In the realm of research, the SHSS is unparalleled. It provides the essential independent variable necessary for studying the neurocognitive correlates of hypnosis. Researchers frequently use the SHSS to classify subjects into high and low susceptible groups before subjecting them to brain imaging (fMRI, EEG) or specialized cognitive tasks. This allows scientists to isolate the specific neural networks or cognitive mechanisms that differ between those who easily experience hypnotic effects and those who do not. For example, studies using the SHSS have been pivotal in demonstrating that high susceptibility correlates with specific patterns of attention allocation and executive function, suggesting that hypnotic talent is closely related to a unique style of cognitive control rather than mere gullibility.

Furthermore, the scale is indispensable for studying phenomena such as pain and memory. By classifying subjects according to their SHSS scores, researchers can effectively study the extent to which hypnotic suggestion can alter the subjective experience of pain, providing insights into the brain’s modulation of nociception. Similarly, research into suggestibility and memory, particularly false memory implantation or post-hypnotic amnesia, relies heavily on the SHSS to ensure that observed effects are indeed linked to the capacity for deep hypnosis, rather than general suggestibility or demand characteristics. The SHSS thus acts as a foundational tool for rigorous experimental inquiry across cognitive psychology, clinical science, and affective neuroscience.

Evolution and Alternatives to the SHSS

While the Stanford Hypnotic Susceptibility Scale remains the benchmark, its original format has inspired several subsequent variations and alternative scales designed to address specific research or practical requirements.
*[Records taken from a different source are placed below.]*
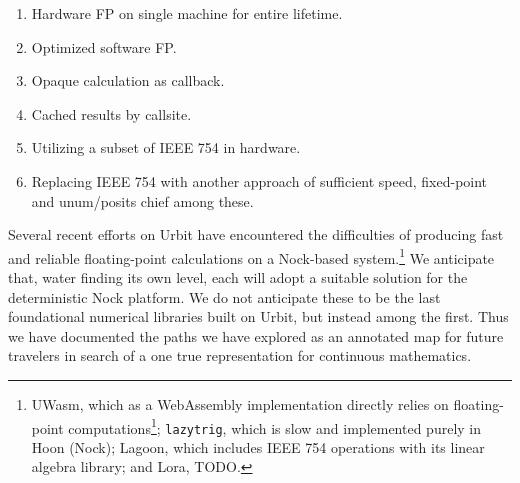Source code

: \documentclass[twoside]{article}
\begin{document}
\begin{enumerate}
  \item  Hardware FP on single machine for entire lifetime.
  \item  Optimized software FP.
  \item  Opaque calculation as callback.
  \item  Cached results by callsite.
  \item  Utilizing a subset of IEEE 754 in hardware.
  \item  Replacing IEEE 754 with another approach of sufficient speed, fixed-point and unum/posits chief among these.
\end{enumerate}

Several recent efforts on Urbit have encountered the difficulties of producing fast and reliable floating-point calculations on a Nock-based system.\footnote{UWasm, which as a WebAssembly implementation directly relies on floating-point computations\footnote{TODO.  See e.g. \citet{KloudKoder2022} for a discussion of the issues involved.}; \texttt{lazytrig}, which is slow and implemented purely in Hoon (Nock); Lagoon, which includes IEEE 754 operations with its linear algebra library; and Lora, TODO.}  We anticipate that, water finding its own level, each will adopt a suitable solution for the deterministic Nock platform.  We do not anticipate these to be the last foundational numerical libraries built on Urbit, but instead among the first.  Thus we have documented the paths we have explored as an annotated map for future travelers in search of a one true representation for continuous mathematics.

\backmatter


\end{document}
One of the most significant derivatives is the Harvard Group Scale of Hypnotic Susceptibility, Form A (HGSHS:A). Developed by Shor and Orne, the HGSHS:A adapts the core principles and items of the SHSS for large-group administration. This modification allows researchers to efficiently screen hundreds of potential subjects simultaneously, drastically reducing the time and resource expenditure required for individual administration, though it sacrifices some of the individualized nuance and detailed behavioral observation possible with the original SHSS.

Another key evolution is the development of scales tailored for specific age groups or populations, such as children. Moreover, certain criticism of the SHSS, specifically its reliance on behavioral compliance and motor suggestions, led to the creation of scales that place greater emphasis on subjective experience. The Curiosity Scale of Hypnotic Susceptibility, for instance, attempts to measure the depth of the subjective experience of the trance state, offering a complementary perspective to the purely behavioral scoring of the Stanford scale. These alternatives acknowledge that while the SHSS is exceptionally reliable for measuring overt responsiveness, the internal, subjective quality of the hypnotic state might require different metrics.
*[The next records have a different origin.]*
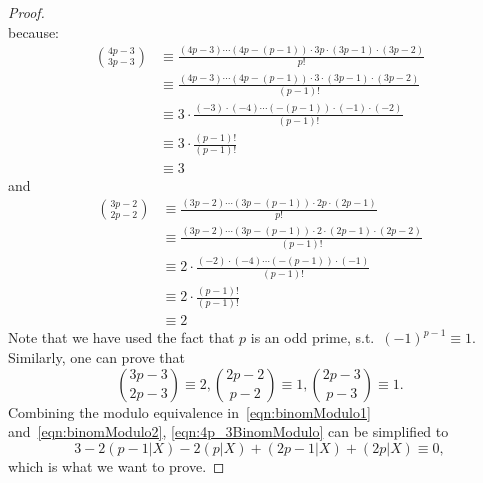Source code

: \documentclass[12pt]{article}
\theoremstyle{definition}
\numberwithin{equation}{theorem}
\numberwithin{figure}{theorem}
\newcommand{\sothat}{s.t.\ }
\newcommand{\numSumSubset}[2]{\ensuremath{(#1|#2)}}
\begin{document}
\begin{proof}
\begin{equation}
        \end{equation}
        because:
        \begin{align*}
            \binom{4p-3}{3p-3} &\equiv \frac{(4p-3) \cdots (4p-(p-1)) \cdot 3p \cdot (3p-1) \cdot (3p-2)}{p!}\\
            &\equiv \frac{(4p-3) \cdots (4p-(p-1)) \cdot 3 \cdot (3p-1) \cdot (3p-2)}{(p-1)!} \\
            &\equiv 3 \cdot \frac{(-3) \cdot (-4) \cdots (-(p-1)) \cdot(-1)\cdot(-2)}{(p-1)!}\\
            &\equiv 3 \cdot \frac{(p-1)!}{(p-1)!}\\
            &\equiv 3
        \end{align*}        
        and
        \begin{align*}
            \binom{3p-2}{2p-2} &\equiv \frac{(3p-2) \cdots (3p-(p-1)) \cdot 2p \cdot (2p-1)}{p!}\\
            &\equiv \frac{(3p-2) \cdots (3p-(p-1)) \cdot 2 \cdot (2p-1) \cdot (2p-2)}{(p-1)!} \\
            &\equiv 2 \cdot \frac{(-2) \cdot (-4) \cdots (-(p-1)) \cdot(-1)}{(p-1)!}\\
            &\equiv 2 \cdot \frac{(p-1)!}{(p-1)!}\\
            &\equiv 2
        \end{align*}
        Note that we have used the fact that $p$ is an odd prime, \sothat $(-1)^{p-1} \equiv 1$.
        Similarly, one can prove that
        \begin{equation}\label{eqn:binomModulo2}
            \binom{3p-3}{2p-3}\equiv 2, \binom{2p-2}{p-2} \equiv 1, \binom{2p-3}{p-3}\equiv 1.
        \end{equation}
        Combining the modulo equivalence in~\eqref{eqn:binomModulo1} and~\eqref{eqn:binomModulo2}, \eqref{eqn:4p_3BinomModulo} can be simplified to
        \begin{equation}
            3 - 2\numSumSubset{p-1}{X} - 2\numSumSubset{p}{X} + \numSumSubset{2p-1}{X} + \numSumSubset{2p}{X} \equiv 0, 
        \end{equation}
        which is what we want to prove.
        \end{proof}
\end{document}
Despite these alternatives, the SHSS continues to be highly valued precisely because of its stringent, objective scoring criteria. Its focus on verifiable behavioral outcomes, such as the actual inability to move an arm or the measurable time delay in recalling information, provides a clear, unambiguous score that is less prone to inflation by subjects who simply wish to report a deep state. This empirical rigor ensures that the SHSS maintains its position as the preferred instrument in high-stakes research where the distinction between simulation and genuine hypnotic response is paramount.

The historical importance of the SHSS cannot be overstated. It was the first instrument to successfully bring standardization and quantification to a field previously dominated by qualitative observation. Its legacy is evident in virtually all modern hypnotic research protocols, which often use the SHSS or its derivatives as the foundational tool for subject selection and categorization. The scale not only measures hypnotic susceptibility but continues to define the very scope of what researchers consider to be the core phenomena of hypnosis amenable to scientific investigation.